Les sucres lents sont des glucides complexes. Ils ont un pouvoir nutritionnel plus intéressant car ils libèrent leur glucose de manière progressive et sont donc plus rassasiants sur la journée. On distingue classiquement :

  • Les féculents (pâtes, pain, pommes de terre, riz, semoule, son, orge, sarrazin, quinoa, avoine, maïs)
  • Les légumineuses (lentilles, pois chiches, haricots blancs ou rouges, petits pois, fèves, …)

Les recommandations officielles encouragent la consommation de féculents à chaque repas, jusqu’à 50% de notre apport calorique total. Mais si vous consommez des céréales le matin, un sandwich le midi, et des pâtes ou riz le soir, autant dire que vous vous approchez d’un apport de 80% de sucre rien qu’avez les féculents !

Pour éviter les pics de glycémie, choisissez plutôt des aliments complets et non raffinés, dont l’index glycémique (IG) est bas : pain complet, riz complet, sarrasin, millet, patates douces… en évitant les cuissons longues qui font exploser l’index glycémique. La cuisson des pâtes, c’est donc « al dente » !

Une fois ingérés, qu’ils soient lents (féculents, légumineuses) ou rapides, complets ou raffinés, notre organisme va transformer les glucides en molécules de glucose et fructose – Si ce sucre n’est pas utilisé par l’organisme, il finira stocké sous forme de graisse.   

Est-ce une bonne idée de remplacer le sucre par des faux sucres (aspartame, stevia, …) ?

Le doute n’est plus possible : plus de 15 études ont identifié le lien entre édulcorant et obésité (notamment chez l’enfant), de même avec le diabète. La consommation d’édulcorant (naturel ou pas) conduit à une prise de poids en troublant les messages envoyés au pancréas et au foie, conduisant à une dérégulation du système de la néoglucogenèse et donc à un stockage plus important sous forme de graisse .  La réponse est donc sans équivoque : fuyez TOUS les faux sucres, même ceux dits « naturels » comme la stevia.

 Pourquoi avons nous envie de sucre ...et pas de haricot vert ?

Les études réalisées dans le monde entier montrent que 10% de la population de poids normal a une addiction au sucre ! Et ce pourcentage augmente avec le poids pour atteindre 40 à 60% chez les personnes obèses. Evidemment la « vraie » faim physiologique n’est pas l’élément déclenchant, nos compulsions sucrées sont souvent guidées par notre faim psychologique ou émotionnelle. 
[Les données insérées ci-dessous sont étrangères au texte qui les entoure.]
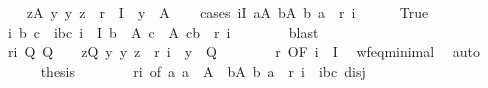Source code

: \begin{isabellebody}
\ \ \isamarkupfalse%
\ {\isachardoublequoteopen}{\isasymexists}z{\isasymin}A{\isachardot}{\kern0pt}\ {\isasymforall}y{\isachardot}{\kern0pt}\ {\isacharparenleft}{\kern0pt}y{\isacharcomma}{\kern0pt}\ z{\isacharparenright}{\kern0pt}\ {\isasymin}\ {\isasymUnion}{\isacharparenleft}{\kern0pt}r\ {\isacharbackquote}{\kern0pt}\ I{\isacharparenright}{\kern0pt}\ {\isasymlongrightarrow}\ y\ {\isasymnotin}\ A{\isachardoublequoteclose}\isanewline
\ \ \isamarkupfalse%
\ {\isacharparenleft}{\kern0pt}cases\ {\isachardoublequoteopen}{\isasymexists}i{\isasymin}I{\isachardot}{\kern0pt}\ {\isasymexists}a{\isasymin}A{\isachardot}{\kern0pt}\ {\isasymexists}b{\isasymin}A{\isachardot}{\kern0pt}\ {\isacharparenleft}{\kern0pt}b{\isacharcomma}{\kern0pt}\ a{\isacharparenright}{\kern0pt}\ {\isasymin}\ r\ i{\isachardoublequoteclose}{\isacharparenright}{\kern0pt}\isanewline
\ \ \ \ \isamarkupfalse%
\ True\isanewline
\ \ \ \ \isamarkupfalse%
\ \isamarkupfalse%
\ i\ b\ c\ \ ibc{\isacharcolon}{\kern0pt}\ {\isachardoublequoteopen}i\ {\isasymin}\ I{\isachardoublequoteclose}\ {\isachardoublequoteopen}b\ {\isasymin}\ A{\isachardoublequoteclose}\ {\isachardoublequoteopen}c\ {\isasymin}\ A{\isachardoublequoteclose}\ {\isachardoublequoteopen}{\isacharparenleft}{\kern0pt}c{\isacharcomma}{\kern0pt}b{\isacharparenright}{\kern0pt}\ {\isasymin}\ r\ i{\isachardoublequoteclose}\isanewline
\ \ \ \ \ \ \isamarkupfalse%
\ blast\isanewline
\ \ \ \ \isamarkupfalse%
\ ri{\isacharcolon}{\kern0pt}\ {\isachardoublequoteopen}{\isasymAnd}Q{\isachardot}{\kern0pt}\ Q\ {\isasymnoteq}\ {\isacharbraceleft}{\kern0pt}{\isacharbraceright}{\kern0pt}\ {\isasymLongrightarrow}\ {\isasymexists}z{\isasymin}Q{\isachardot}{\kern0pt}\ {\isasymforall}y{\isachardot}{\kern0pt}\ {\isacharparenleft}{\kern0pt}y{\isacharcomma}{\kern0pt}\ z{\isacharparenright}{\kern0pt}\ {\isasymin}\ r\ i\ {\isasymlongrightarrow}\ y\ {\isasymnotin}\ Q{\isachardoublequoteclose}\isanewline
\ \ \ \ \ \ \isamarkupfalse%
\ r\ {\isacharbrackleft}{\kern0pt}OF\ {\isacartoucheopen}i\ {\isasymin}\ I{\isacartoucheclose}{\isacharbrackright}{\kern0pt}\ \isamarkupfalse%
\ wf{\isacharunderscore}{\kern0pt}eq{\isacharunderscore}{\kern0pt}minimal\ \isamarkupfalse%
\ auto\isanewline
\ \ \ \ \isamarkupfalse%
\ {\isacharquery}{\kern0pt}thesis\isanewline
\ \ \ \ \ \ \isamarkupfalse%
\ ri\ {\isacharbrackleft}{\kern0pt}of\ {\isachardoublequoteopen}{\isacharbraceleft}{\kern0pt}a{\isachardot}{\kern0pt}\ a\ {\isasymin}\ A\ {\isasymand}\ {\isacharparenleft}{\kern0pt}{\isasymexists}b{\isasymin}A{\isachardot}{\kern0pt}\ {\isacharparenleft}{\kern0pt}b{\isacharcomma}{\kern0pt}\ a{\isacharparenright}{\kern0pt}\ {\isasymin}\ r\ i{\isacharparenright}{\kern0pt}\ {\isacharbraceright}{\kern0pt}{\isachardoublequoteclose}{\isacharbrackright}{\kern0pt}\ ibc\ disj\isanewline

\end{isabellebody}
Nos envies de sucre sont dictées en partie par notre cerveau

Dans notre cerveau, la sensation de faim est régulée par deux hormones antagonistes : la ghréline (hormone de la faim) et la leptine (hormone de la satiété)

Mais si ce système se dérègle, notre appétit peut vite devenir ingérable. Ainsi les personnes qui font des régimes restrictifs répétés tombent dans l’effet yoyo car le contrôle permanent de leurs calories brouille les messages des régulateurs de la faim situés dans l’hypothalamus. Dans ce cas, in fine, ce sont bien souvent les envies de sucre qui pointent le bout de leur nez après avoir perdu rapidement quelques kilos, et le stockage sous forme de graisse est alors quasi immédiat !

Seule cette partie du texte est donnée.